[Source texts of formatted documents]

_ _ _ _

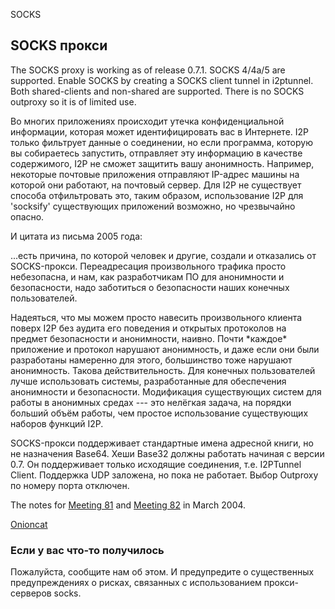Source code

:  SOCKS 

## SOCKS прокси

The SOCKS proxy is working as of release 0.7.1. SOCKS 4/4a/5 are
supported. Enable SOCKS by creating a SOCKS client tunnel in i2ptunnel.
Both shared-clients and non-shared are supported. There is no SOCKS
outproxy so it is of limited use. 

Во многих приложениях происходит утечка конфиденциальной информации,
которая может идентифицировать вас в Интернете. I2P только фильтрует
данные о соединении, но если программа, которую вы собираетесь
запустить, отправляет эту информацию в качестве содержимого, I2P не
сможет защитить вашу анонимность. Например, некоторые почтовые
приложения отправляют IP-адрес машины на которой они работают, на
почтовый сервер. Для I2P не существует способа отфильтровать это, таким
образом, использование I2P для \'socksify\' существующих приложений
возможно, но чрезвычайно опасно.

И цитата из письма 2005 года:

 ...есть причина, по которой человек и
 другие, создали и отказались от SOCKS-прокси. Переадресация
 произвольного трафика просто небезопасна, и нам, как
 разработчикам ПО для анонимности и безопасности, надо
 заботиться о безопасности наших конечных пользователей.

Надеяться, что мы можем просто навесить произвольного клиента поверх I2P
без аудита его поведения и открытых протоколов на предмет безопасности и
анонимности, наивно. Почти \*каждое\* приложение и протокол нарушают
анонимность, и даже если они были разработаны намеренно для этого,
большинство тоже нарушают анонимность. Такова действительность. Для
конечных пользователей лучше использовать системы, разработанные для
обеспечения анонимности и безопасности. Модификация существующих систем
для работы в анонимных средах --- это нелёгкая задача, на порядки
больший объём работы, чем простое использование существующих наборов
функций I2P.

SOCKS-прокси поддерживает стандартные имена адресной книги, но не
назначения Base64. Хеши Base32 должны работать начиная с версии 0.7. Он
поддерживает только исходящие соединения, т.е. I2PTunnel Client.
Поддержка UDP заложена, но пока не работает. Выбор Outproxy по номеру
порта отключен.

The notes for [Meeting 81]() and [Meeting
82]() in March 2004.

[Onioncat](http://www.abenteuerland.at/onioncat/)

[](http:///)

### Если у вас что-то получилось

Пожалуйста, сообщите нам об этом. И предупредите о существенных
предупреждениях о рисках, связанных с использованием прокси-серверов
socks.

_ _ _ _

Task goal:
The answer is the entries above, given again exactly, with no pictures among them.

Written solution:
Source code

:  SOCKS 

## SOCKS прокси

The SOCKS proxy is working as of release 0.7.1. SOCKS 4/4a/5 are
supported. Enable SOCKS by creating a SOCKS client tunnel in i2ptunnel.
Both shared-clients and non-shared are supported. There is no SOCKS
outproxy so it is of limited use. 

Во многих приложениях происходит утечка конфиденциальной информации,
которая может идентифицировать вас в Интернете. I2P только фильтрует
данные о соединении, но если программа, которую вы собираетесь
запустить, отправляет эту информацию в качестве содержимого, I2P не
сможет защитить вашу анонимность. Например, некоторые почтовые
приложения отправляют IP-адрес машины на которой они работают, на
почтовый сервер. Для I2P не существует способа отфильтровать это, таким
образом, использование I2P для \'socksify\' существующих приложений
возможно, но чрезвычайно опасно.

И цитата из письма 2005 года:

 ...есть причина, по которой человек и
 другие, создали и отказались от SOCKS-прокси. Переадресация
 произвольного трафика просто небезопасна, и нам, как
 разработчикам ПО для анонимности и безопасности, надо
 заботиться о безопасности наших конечных пользователей.

Надеяться, что мы можем просто навесить произвольного клиента поверх I2P
без аудита его поведения и открытых протоколов на предмет безопасности и
анонимности, наивно. Почти \*каждое\* приложение и протокол нарушают
анонимность, и даже если они были разработаны намеренно для этого,
большинство тоже нарушают анонимность. Такова действительность. Для
конечных пользователей лучше использовать системы, разработанные для
обеспечения анонимности и безопасности. Модификация существующих систем
для работы в анонимных средах --- это нелёгкая задача, на порядки
больший объём работы, чем простое использование существующих наборов
функций I2P.

SOCKS-прокси поддерживает стандартные имена адресной книги, но не
назначения Base64. Хеши Base32 должны работать начиная с версии 0.7. Он
поддерживает только исходящие соединения, т.е. I2PTunnel Client.
Поддержка UDP заложена, но пока не работает. Выбор Outproxy по номеру
порта отключен.

The notes for [Meeting 81]() and [Meeting
82]() in March 2004.

[Onioncat](http://www.abenteuerland.at/onioncat/)

[](http:///)

### Если у вас что-то получилось

Пожалуйста, сообщите нам об этом. И предупредите о существенных
предупреждениях о рисках, связанных с использованием прокси-серверов
socks.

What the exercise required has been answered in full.